ABOUT THIS TASK – From the records below, extract only the lines running from the line with "[Sergey Gordeychik](http://www.scada.sl/) dived" to the line with "Even more fun: you'll", both lines included, reproducing them exactly.

Top of EXERCISE INPUTS

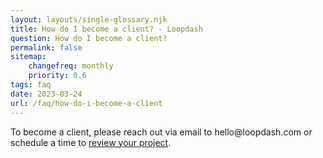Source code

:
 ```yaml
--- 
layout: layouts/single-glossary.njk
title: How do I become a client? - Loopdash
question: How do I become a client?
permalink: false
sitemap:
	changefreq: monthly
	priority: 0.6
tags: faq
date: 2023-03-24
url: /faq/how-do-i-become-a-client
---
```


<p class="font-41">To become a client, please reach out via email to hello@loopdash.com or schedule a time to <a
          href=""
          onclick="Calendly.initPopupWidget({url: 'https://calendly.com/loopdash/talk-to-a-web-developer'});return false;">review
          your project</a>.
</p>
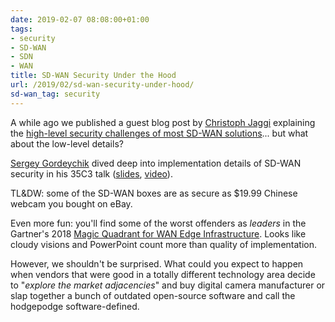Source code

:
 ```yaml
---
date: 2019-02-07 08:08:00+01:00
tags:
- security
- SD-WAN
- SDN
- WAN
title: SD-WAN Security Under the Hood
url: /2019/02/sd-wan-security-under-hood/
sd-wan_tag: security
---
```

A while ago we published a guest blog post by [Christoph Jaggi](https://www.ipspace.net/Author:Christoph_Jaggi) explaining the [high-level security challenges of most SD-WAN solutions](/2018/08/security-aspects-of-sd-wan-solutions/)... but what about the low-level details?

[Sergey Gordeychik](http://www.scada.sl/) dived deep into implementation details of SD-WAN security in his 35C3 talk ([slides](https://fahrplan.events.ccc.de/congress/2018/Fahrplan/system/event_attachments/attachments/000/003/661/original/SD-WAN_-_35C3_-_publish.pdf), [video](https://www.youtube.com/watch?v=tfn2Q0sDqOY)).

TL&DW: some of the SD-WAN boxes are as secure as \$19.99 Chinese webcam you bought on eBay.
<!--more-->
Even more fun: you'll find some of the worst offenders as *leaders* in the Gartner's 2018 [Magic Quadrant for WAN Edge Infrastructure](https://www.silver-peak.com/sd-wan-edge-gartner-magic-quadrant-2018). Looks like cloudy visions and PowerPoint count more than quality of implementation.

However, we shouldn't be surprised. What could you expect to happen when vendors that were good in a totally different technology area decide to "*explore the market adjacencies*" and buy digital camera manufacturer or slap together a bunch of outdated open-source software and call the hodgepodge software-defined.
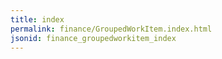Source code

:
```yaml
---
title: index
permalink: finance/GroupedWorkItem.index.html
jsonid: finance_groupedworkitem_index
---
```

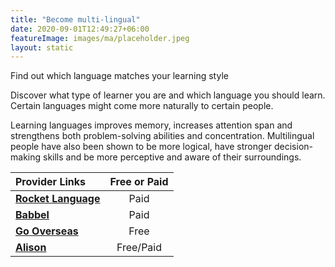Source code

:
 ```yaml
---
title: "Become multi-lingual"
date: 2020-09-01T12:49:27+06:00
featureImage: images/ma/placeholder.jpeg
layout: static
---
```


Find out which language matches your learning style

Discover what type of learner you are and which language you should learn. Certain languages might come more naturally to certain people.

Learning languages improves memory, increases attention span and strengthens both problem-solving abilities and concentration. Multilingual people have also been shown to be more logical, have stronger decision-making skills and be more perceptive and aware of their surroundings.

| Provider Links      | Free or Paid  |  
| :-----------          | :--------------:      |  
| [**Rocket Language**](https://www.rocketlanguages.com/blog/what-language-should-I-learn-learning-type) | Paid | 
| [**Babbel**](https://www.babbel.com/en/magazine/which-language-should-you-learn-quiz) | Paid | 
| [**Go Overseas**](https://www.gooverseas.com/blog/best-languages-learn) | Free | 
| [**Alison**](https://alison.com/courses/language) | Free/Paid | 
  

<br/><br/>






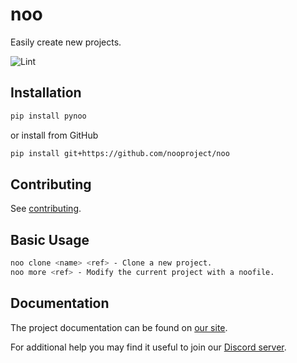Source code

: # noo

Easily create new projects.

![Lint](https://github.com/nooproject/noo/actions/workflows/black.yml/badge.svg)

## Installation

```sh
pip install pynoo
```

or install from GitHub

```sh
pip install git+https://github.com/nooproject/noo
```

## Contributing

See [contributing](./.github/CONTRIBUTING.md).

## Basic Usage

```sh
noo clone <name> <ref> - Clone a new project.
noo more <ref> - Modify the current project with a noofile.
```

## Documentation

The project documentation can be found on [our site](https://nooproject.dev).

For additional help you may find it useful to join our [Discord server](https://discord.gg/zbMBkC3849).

Bottom of EXERCISE INPUTS

TASK ANSWER –
[Sergey Gordeychik](http://www.scada.sl/) dived deep into implementation details of SD-WAN security in his 35C3 talk ([slides](https://fahrplan.events.ccc.de/congress/2018/Fahrplan/system/event_attachments/attachments/000/003/661/original/SD-WAN_-_35C3_-_publish.pdf), [video](https://www.youtube.com/watch?v=tfn2Q0sDqOY)).

TL&DW: some of the SD-WAN boxes are as secure as \$19.99 Chinese webcam you bought on eBay.
<!--more-->
Even more fun: you'll find some of the worst offenders as *leaders* in the Gartner's 2018 [Magic Quadrant for WAN Edge Infrastructure](https://www.silver-peak.com/sd-wan-edge-gartner-magic-quadrant-2018). Looks like cloudy visions and PowerPoint count more than quality of implementation.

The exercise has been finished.